Exercise
Restate word for word the lines of the entries below, starting with the line that holds "as an example" and ending with the line that holds "The overall high", and no others.
————
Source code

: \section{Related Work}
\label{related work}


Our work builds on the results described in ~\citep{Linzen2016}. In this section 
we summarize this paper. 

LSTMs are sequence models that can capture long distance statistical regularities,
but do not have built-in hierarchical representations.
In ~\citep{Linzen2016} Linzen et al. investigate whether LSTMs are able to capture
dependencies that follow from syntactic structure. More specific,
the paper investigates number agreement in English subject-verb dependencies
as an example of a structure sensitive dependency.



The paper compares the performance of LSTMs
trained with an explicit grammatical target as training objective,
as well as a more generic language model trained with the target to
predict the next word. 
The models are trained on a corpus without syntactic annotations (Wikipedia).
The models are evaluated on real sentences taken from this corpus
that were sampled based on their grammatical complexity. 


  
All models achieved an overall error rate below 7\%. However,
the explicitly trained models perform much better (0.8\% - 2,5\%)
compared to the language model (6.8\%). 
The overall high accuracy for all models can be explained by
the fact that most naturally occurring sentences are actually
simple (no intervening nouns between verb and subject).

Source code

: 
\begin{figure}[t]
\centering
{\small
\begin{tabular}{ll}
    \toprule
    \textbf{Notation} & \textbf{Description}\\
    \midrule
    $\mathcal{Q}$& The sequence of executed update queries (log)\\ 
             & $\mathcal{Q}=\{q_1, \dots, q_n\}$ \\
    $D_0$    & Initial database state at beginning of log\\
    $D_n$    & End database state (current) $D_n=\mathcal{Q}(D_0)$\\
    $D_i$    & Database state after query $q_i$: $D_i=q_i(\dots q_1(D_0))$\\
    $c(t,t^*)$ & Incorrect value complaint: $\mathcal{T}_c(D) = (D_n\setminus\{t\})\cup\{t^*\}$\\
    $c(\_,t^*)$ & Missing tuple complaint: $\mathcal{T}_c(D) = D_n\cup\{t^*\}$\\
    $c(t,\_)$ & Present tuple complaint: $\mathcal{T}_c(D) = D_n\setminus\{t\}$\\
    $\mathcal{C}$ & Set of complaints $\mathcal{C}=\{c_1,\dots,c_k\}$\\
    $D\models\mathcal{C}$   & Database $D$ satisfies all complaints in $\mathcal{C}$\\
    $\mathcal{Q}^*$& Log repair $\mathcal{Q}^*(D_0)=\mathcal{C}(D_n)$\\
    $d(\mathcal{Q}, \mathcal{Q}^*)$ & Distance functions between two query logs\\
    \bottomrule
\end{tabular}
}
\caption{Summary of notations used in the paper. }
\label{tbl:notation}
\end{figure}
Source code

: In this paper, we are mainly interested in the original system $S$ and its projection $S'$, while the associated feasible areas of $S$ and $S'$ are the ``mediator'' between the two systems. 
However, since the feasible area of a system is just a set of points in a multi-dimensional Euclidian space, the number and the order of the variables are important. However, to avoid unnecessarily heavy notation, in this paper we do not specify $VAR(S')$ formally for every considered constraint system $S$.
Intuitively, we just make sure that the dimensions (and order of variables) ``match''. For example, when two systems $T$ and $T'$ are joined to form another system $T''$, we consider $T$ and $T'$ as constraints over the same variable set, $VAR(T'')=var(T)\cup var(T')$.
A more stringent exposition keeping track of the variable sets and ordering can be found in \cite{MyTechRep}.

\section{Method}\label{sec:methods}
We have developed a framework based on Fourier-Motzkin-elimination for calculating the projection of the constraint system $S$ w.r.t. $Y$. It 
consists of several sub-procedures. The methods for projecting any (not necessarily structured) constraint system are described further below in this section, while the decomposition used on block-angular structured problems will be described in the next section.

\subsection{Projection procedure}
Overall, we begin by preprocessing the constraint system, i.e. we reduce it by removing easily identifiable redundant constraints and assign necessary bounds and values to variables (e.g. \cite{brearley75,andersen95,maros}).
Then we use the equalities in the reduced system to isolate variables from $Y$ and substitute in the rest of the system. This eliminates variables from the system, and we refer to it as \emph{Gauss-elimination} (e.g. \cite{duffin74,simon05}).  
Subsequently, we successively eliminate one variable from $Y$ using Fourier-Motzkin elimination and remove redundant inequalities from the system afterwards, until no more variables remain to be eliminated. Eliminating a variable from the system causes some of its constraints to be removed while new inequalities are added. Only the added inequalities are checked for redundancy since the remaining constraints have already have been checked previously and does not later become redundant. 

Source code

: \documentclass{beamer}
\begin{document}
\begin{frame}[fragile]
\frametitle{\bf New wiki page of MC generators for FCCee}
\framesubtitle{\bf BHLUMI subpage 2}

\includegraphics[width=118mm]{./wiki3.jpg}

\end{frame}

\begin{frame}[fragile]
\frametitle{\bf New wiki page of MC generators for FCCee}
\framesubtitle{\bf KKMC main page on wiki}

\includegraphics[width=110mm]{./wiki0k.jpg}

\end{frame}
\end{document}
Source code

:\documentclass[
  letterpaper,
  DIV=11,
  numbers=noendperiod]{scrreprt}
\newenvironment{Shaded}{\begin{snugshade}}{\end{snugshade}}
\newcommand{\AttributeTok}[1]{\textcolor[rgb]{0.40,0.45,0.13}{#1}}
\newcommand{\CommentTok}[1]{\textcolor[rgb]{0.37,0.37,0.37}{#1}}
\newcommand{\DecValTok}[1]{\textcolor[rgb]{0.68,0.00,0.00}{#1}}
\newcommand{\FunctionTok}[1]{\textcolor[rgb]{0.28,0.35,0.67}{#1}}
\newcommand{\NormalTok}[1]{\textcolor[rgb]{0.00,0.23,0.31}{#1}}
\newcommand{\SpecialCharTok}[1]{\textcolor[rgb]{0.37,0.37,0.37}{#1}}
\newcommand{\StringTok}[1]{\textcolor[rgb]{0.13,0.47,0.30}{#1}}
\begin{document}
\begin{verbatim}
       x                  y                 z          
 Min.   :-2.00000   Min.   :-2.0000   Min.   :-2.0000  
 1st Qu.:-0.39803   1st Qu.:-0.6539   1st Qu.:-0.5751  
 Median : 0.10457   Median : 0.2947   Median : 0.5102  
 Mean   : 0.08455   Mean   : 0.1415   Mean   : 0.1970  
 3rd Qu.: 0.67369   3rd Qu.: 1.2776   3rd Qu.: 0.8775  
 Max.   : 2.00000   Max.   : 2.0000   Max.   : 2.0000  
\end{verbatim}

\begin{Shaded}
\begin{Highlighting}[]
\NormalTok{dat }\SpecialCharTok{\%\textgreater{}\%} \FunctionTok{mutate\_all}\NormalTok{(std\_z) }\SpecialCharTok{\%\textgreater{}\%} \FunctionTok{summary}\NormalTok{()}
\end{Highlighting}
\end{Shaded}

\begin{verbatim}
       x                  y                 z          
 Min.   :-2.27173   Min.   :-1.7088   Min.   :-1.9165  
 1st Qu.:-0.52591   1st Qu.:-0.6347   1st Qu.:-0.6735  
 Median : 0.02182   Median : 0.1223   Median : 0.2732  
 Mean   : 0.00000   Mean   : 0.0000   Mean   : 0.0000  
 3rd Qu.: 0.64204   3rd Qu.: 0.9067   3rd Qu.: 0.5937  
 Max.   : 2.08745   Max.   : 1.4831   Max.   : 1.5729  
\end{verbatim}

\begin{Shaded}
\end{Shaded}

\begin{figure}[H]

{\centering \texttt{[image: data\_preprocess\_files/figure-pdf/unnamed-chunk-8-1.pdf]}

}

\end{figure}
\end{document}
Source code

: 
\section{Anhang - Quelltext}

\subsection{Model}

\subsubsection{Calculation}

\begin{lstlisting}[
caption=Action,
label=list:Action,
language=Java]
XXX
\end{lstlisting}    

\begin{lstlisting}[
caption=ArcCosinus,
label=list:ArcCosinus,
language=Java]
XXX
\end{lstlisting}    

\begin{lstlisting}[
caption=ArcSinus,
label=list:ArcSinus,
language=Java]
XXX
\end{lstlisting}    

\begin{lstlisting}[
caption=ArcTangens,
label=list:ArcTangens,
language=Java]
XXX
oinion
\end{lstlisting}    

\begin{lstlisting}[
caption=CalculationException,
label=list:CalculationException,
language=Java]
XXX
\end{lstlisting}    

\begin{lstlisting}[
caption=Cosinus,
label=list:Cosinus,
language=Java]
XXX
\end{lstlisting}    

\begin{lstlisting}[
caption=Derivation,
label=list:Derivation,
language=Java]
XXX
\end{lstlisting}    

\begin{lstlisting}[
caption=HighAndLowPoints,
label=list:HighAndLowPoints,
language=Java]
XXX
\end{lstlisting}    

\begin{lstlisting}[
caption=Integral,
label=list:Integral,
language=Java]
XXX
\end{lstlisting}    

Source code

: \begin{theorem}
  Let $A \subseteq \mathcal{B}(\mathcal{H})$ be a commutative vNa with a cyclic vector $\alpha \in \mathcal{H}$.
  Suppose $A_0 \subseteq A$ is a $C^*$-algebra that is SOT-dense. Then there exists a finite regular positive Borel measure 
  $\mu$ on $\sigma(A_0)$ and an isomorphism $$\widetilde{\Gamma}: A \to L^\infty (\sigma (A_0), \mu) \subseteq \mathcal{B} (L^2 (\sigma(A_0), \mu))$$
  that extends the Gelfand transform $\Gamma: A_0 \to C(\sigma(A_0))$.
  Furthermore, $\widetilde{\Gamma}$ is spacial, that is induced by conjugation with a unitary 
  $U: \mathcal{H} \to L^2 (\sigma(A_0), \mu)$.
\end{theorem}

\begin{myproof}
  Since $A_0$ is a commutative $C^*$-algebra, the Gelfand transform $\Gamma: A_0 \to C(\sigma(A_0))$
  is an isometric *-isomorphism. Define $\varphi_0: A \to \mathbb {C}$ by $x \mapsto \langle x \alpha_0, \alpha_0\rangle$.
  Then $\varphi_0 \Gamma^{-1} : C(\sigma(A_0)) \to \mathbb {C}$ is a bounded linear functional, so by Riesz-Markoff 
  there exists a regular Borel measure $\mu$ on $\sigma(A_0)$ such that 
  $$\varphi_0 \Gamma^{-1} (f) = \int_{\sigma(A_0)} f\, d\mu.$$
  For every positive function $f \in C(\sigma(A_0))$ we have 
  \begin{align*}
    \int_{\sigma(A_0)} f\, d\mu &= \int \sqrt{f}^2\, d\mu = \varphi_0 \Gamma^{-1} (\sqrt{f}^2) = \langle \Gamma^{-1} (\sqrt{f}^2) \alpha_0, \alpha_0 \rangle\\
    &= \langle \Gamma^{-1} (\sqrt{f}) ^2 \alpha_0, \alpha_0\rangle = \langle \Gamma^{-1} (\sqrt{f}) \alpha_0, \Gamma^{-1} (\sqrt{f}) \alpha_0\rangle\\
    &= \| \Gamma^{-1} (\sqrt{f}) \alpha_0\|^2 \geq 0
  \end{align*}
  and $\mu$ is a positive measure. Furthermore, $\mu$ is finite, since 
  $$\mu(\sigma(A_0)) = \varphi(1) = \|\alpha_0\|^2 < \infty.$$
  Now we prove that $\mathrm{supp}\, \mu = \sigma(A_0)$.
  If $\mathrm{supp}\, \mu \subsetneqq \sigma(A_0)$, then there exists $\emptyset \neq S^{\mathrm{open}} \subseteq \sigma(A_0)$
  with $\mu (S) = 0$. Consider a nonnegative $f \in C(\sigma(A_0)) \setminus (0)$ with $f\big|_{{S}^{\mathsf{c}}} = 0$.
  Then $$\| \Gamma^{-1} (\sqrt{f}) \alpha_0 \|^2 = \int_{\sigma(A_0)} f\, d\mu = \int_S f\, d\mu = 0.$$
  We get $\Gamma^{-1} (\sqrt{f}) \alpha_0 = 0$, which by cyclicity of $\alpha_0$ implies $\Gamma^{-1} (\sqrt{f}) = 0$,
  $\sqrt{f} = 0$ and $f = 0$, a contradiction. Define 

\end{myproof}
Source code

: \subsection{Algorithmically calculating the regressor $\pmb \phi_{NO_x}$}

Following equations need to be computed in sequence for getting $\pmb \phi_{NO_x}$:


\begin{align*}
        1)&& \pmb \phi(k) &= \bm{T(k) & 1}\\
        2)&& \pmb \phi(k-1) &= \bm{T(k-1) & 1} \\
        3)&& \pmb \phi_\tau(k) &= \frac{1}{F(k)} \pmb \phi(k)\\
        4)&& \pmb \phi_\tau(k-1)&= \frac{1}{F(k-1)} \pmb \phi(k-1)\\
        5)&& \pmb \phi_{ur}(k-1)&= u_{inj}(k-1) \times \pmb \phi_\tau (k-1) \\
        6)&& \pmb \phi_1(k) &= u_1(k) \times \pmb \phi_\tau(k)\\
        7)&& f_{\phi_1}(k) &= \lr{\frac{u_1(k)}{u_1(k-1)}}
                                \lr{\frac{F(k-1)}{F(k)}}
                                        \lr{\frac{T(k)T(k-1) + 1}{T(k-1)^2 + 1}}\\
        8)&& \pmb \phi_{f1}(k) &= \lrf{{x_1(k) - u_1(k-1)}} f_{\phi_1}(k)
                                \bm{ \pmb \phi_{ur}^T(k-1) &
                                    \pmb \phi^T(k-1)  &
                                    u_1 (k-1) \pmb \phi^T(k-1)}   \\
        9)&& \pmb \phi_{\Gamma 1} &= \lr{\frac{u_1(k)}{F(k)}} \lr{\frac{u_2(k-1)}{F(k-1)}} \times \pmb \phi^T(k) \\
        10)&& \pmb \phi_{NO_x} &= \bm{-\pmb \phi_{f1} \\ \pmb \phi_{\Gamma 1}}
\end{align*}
————
Solution for this problem
as an example of a structure sensitive dependency.



The paper compares the performance of LSTMs
trained with an explicit grammatical target as training objective,
as well as a more generic language model trained with the target to
predict the next word. 
The models are trained on a corpus without syntactic annotations (Wikipedia).
The models are evaluated on real sentences taken from this corpus
that were sampled based on their grammatical complexity. 


  
All models achieved an overall error rate below 7\%. However,
the explicitly trained models perform much better (0.8\% - 2,5\%)
compared to the language model (6.8\%). 
The overall high accuracy for all models can be explained by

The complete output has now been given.